Posted: Wed May 07, 2008 1:03 pm
by Trekk69
And 'SuperTalent' reveals some cheaper SSD options for those that want to go that route:
http://www.engadget.com/2008/05/07/supe ... r-options/
Posted: Wed May 07, 2008 5:31 pm
by rhema83
7K320!

HGST outdoes itself again and gives Fujitsu the kicker. I was just wondering how I am going to fill up my 7K200 and now there is a meaner monster out there. Way to go - until SSD becomes cheaper, that is!
Posted: Wed May 07, 2008 6:03 pm
by bill bolton
erik wrote:the current hitachi hard drives are dead silent and don't clunk like i've heard in a few seagate drives.
I only have one Hitachi 7200 rpm SATA drive (a 100GB model) which is in a my T60. In my experience it is noisier than the 120GB Seagate 7200 rpm SATA drives I have in my X61 and T61.
Cheers,
Bill B.
Posted: Wed May 07, 2008 6:29 pm
by erik
bill bolton wrote:erik wrote:the current hitachi hard drives are dead silent and don't clunk like i've heard in a few seagate drives.
I only have one Hitachi 7200 rpm SATA drive (a 100GB model) which is in a my T60. In my experience it is noisier than the 120GB Seagate 7200 rpm SATA drives I have in my X61 and T61.
your 100GB is likely a 7K100 and those were noticeably louder than the current 7K200 generation. both of my 7K200 drives (a 200GB and 100GB) are dead silent.
again, for the nitpickers out there, "dead silent" is a figure of speech and is not to be taken literally.

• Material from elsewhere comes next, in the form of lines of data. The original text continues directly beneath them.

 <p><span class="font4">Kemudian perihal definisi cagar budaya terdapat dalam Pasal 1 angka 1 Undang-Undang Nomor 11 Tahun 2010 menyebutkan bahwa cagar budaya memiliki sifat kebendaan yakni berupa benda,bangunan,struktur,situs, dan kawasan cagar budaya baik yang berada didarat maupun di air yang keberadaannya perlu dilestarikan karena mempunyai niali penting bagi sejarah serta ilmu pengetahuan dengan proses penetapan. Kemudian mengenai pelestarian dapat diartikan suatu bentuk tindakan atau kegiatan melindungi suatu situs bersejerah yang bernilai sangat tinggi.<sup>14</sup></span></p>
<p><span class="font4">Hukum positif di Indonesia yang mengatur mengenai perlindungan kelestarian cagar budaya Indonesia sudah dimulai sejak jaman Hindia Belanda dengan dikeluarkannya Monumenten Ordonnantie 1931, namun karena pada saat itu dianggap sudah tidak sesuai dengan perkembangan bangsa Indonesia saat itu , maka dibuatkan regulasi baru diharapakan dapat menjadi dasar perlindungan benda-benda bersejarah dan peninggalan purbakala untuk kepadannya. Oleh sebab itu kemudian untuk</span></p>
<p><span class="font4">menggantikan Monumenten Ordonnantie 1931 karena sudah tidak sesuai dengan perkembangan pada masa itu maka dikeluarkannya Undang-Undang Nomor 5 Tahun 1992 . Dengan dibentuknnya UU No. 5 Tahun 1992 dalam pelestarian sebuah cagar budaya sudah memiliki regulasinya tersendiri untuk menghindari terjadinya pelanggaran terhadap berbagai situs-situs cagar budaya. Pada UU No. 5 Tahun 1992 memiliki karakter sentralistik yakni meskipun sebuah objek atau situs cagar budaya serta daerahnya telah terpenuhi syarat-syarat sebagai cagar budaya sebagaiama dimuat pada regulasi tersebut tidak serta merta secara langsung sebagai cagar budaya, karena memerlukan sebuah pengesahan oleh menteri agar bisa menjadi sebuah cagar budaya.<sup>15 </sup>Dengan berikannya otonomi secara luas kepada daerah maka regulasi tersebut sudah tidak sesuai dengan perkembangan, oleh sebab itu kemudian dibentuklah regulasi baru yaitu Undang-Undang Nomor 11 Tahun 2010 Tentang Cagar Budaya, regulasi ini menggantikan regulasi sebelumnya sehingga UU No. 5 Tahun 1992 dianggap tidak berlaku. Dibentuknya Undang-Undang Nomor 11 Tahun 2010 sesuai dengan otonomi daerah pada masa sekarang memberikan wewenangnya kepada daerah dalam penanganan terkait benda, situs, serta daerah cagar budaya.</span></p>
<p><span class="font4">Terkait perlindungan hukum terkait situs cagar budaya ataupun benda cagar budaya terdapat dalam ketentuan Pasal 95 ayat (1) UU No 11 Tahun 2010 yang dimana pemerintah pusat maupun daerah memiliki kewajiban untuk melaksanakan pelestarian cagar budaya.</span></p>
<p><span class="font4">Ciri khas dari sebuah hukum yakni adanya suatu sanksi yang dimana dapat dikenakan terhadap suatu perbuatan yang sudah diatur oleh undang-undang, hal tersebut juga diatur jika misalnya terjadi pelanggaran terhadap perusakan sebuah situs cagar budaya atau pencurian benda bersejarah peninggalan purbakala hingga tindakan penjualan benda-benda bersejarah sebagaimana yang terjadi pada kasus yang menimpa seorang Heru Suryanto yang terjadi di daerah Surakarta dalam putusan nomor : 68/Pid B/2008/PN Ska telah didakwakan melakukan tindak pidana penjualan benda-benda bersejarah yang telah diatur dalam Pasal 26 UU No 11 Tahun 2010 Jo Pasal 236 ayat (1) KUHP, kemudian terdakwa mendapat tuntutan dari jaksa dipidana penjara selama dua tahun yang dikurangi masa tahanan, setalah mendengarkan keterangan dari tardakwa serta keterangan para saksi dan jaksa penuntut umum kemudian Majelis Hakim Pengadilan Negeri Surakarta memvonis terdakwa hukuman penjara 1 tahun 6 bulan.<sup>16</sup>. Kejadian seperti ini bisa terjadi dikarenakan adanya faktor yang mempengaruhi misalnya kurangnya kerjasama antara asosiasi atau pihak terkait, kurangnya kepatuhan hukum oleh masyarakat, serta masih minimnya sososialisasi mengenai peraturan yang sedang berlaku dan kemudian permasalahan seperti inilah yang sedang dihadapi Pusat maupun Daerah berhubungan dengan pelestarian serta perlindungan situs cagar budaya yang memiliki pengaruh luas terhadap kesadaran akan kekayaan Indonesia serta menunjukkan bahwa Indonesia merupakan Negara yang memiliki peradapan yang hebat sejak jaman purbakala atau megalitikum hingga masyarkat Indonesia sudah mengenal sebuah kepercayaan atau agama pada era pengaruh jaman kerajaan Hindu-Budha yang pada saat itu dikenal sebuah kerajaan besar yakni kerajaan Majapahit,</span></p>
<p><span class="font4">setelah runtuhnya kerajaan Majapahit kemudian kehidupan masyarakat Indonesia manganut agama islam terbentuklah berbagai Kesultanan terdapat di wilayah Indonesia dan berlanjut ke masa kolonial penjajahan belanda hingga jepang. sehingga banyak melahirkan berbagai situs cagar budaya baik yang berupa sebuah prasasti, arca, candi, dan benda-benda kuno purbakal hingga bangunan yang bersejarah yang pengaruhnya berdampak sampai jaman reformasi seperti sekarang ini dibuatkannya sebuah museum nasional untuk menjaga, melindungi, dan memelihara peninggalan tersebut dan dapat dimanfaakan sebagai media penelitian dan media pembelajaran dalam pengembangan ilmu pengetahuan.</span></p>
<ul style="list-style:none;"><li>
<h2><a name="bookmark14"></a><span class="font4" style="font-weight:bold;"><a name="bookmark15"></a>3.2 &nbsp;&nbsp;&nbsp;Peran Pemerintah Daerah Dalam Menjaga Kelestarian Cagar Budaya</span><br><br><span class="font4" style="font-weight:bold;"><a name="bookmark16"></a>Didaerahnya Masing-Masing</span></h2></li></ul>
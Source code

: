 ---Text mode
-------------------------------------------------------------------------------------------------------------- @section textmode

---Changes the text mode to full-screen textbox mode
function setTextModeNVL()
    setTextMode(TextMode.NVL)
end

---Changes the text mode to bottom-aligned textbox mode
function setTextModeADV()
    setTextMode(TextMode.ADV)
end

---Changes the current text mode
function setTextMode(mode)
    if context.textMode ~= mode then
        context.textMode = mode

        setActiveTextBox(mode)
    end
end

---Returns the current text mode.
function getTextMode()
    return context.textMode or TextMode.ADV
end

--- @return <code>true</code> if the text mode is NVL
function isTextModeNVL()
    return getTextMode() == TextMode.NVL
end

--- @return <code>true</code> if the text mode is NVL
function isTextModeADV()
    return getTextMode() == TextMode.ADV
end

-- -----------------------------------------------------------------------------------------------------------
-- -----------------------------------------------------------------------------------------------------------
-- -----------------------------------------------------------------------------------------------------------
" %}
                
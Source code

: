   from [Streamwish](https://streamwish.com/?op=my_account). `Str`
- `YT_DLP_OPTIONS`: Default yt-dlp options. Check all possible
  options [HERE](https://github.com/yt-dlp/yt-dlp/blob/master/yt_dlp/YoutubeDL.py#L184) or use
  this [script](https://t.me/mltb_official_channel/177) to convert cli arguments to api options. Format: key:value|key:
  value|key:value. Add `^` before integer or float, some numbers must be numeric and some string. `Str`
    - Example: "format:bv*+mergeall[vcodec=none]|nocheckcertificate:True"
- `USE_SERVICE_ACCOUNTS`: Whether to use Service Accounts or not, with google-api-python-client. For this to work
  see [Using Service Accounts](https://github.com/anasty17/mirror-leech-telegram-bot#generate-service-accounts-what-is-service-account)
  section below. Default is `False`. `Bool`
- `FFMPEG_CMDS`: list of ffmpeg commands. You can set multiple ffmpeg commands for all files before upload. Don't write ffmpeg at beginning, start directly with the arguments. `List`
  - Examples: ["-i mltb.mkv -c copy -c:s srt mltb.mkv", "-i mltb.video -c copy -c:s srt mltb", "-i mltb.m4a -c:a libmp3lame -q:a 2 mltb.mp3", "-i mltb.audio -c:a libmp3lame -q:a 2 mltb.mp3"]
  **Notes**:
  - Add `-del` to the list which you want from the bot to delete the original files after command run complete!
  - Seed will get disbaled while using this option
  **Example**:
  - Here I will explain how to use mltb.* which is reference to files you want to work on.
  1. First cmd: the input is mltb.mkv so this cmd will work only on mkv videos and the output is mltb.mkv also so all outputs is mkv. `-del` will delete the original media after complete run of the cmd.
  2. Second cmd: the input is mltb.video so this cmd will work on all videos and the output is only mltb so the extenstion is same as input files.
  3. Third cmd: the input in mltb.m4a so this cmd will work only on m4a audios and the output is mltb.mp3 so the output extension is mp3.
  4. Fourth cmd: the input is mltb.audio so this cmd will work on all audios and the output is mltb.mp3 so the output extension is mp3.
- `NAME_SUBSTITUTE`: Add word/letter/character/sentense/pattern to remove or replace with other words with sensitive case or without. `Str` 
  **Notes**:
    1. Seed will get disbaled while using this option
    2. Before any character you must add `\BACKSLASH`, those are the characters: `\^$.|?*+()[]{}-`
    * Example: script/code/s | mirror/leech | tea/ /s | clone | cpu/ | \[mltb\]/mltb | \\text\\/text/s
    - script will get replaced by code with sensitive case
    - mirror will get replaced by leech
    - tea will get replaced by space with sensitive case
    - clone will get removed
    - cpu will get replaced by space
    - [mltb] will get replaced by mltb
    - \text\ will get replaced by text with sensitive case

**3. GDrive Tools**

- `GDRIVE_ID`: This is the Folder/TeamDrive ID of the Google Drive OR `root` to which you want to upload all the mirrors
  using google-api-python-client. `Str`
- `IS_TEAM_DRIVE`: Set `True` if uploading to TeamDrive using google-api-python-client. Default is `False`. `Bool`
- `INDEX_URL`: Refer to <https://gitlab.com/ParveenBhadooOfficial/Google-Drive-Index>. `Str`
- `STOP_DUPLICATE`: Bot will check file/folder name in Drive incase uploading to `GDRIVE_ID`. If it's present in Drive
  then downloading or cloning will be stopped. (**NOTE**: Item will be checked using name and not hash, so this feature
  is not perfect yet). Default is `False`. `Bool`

Posted: Wed May 07, 2008 8:44 pm
by snots
Is there a particular brand that ships by default with the X61T's? If you compare "dead silent" to the default sound level, how much difference is there?
Posted: Wed May 07, 2008 11:26 pm
by thormdac
snots wrote:If you compare "dead silent" to the default sound level, how much difference is there?
its very much a subjective thing; until someone actually measures the diffrence in phones, i.e. does a sound measurement!
...lets say my current drive keeps me off hunting for a more silent drive

Posted: Wed May 07, 2008 11:42 pm
by snots
thormdac wrote:snots wrote:If you compare "dead silent" to the default sound level, how much difference is there?
its very much a subjective thing; until someone actually measures the diffrence in phones, i.e. does a sound measurement!
...lets say my current drive keeps me off hunting for a more silent drive

hum... now i wish i didnt spend $80+ upgrading from 80GB to 250GB but instead should have done the upgrade myself O_O""
Posted: Thu May 08, 2008 3:43 am
by bill bolton
erik wrote:your 100GB is likely a 7K100 and those were noticeably louder than the current 7K200 generation.
It reports as a HTS722010K9SA00
Cheers,
Bill B.
Posted: Thu May 08, 2008 7:51 am
by erik
bill bolton wrote:
It reports as a HTS722010K9SA00
not sure what to tell you, bill. if you don't like it, go on the internet and complain.

Posted: Thu May 08, 2008 10:47 am
by thormdac
@bill,
uh, oh...a seagate! happy with the constant "clunckling" when the head parks?